Симеон склоняет выю. Крепко, ладонями, прикрывает лицо.

В дверь стучат. Он подымает голову. Кто посмел потревожить великого князя владимирского в час молитвы? Или какая беда привела непрошеного гостя в иконный покой? Дайте мне хоть тут побыть одному, наедине с Богом!

В дверь снова стучат.

– Кто там?! – спрашивает он и вдруг понимает: надо встать, подойти, встретить. Быть может, именно сей гость послан Господом по молитве его? Симеон стремительно встает с колен, подходит к порогу, отворяет двери. В проеме дверей – Алексий.

Несколько мгновений оба молча глядят друг на друга. Наконец чуть заметная улыбка трогает уголки глаз митрополичьего наместника.

– Я не помешал твоей молитве, сыне? – спрашивает Алексий.

– Нет, нет! – порывисто отвечает Симеон, отступая назад. – Ты пришел, я… ждал тебя. Благослови, владыко!

– Я говорил с братьями! – строго молвит Алексий. – Иван покаял мне, и Андрей такожде отступил коромолы. С обоими достоит тебе ныне заключить ряд. Скачи теперь на Москву и твори суд боярам. Вскоре и я гряду за тобой!

Глава 27

В Москву прибывали рати. Дружины бояр и детей боярских, ополчения городов – Коломны, Рузы, Можая и Переславля. Теперь он был в силе править суд и творить власть, и однако осудить Алексея Хвоста оказалось невероятно трудно.

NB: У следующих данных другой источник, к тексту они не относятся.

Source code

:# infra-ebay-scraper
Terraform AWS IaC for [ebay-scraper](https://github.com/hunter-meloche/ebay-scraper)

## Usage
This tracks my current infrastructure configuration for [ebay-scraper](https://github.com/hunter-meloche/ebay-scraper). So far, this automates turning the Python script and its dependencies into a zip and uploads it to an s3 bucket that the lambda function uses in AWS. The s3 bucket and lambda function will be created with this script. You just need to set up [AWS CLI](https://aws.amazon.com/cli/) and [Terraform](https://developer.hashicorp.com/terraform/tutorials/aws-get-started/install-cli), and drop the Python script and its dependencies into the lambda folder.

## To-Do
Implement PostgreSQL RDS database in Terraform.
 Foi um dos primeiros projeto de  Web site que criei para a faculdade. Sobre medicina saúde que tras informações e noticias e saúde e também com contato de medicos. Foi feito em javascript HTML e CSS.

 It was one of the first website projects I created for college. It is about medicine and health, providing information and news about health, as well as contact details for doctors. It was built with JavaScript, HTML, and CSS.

Схватить маститого боярина по одной лишь княжой прихоти было неможно. Возмутились бы все. Обиженные могли уйти, уведя полки, могли даже и не позволить совершить самоуправство, с соромом для князя освободить от уз невинно плененного. Многое могли содеять, и потому никто, никоторый князь, не лез на рожон, творя волю свою не иначе чем по старым обычаям, по слову и согласию большинства. Суд княжой, где князь был и судьей и обвинителем сразу (казалось бы, и не суд, а самоуправство княжое!), творился не инако чем по согласию и в присутствии бояр введенных – ближайших советников государя и судных мужей; творился не по заочью, а всегда и только в присутствии сторон, и обвиненный мог, имел право и должен был «тягаться» на суде, отстаивать правду свою при свидетелях и соучастниках тяжбы, где князь порою лишь слушал прения тяжущихся, не открывая рта. То есть суд княжой – это был суд в присутствии князя, суд, на коем князь олицетворял правоту суда, строгое соблюдение тяжущимися закона, а отнюдь не был самоуправцем и самовластцем, как это начало происходить полтора столетия спустя, с усилением власти самодержавной.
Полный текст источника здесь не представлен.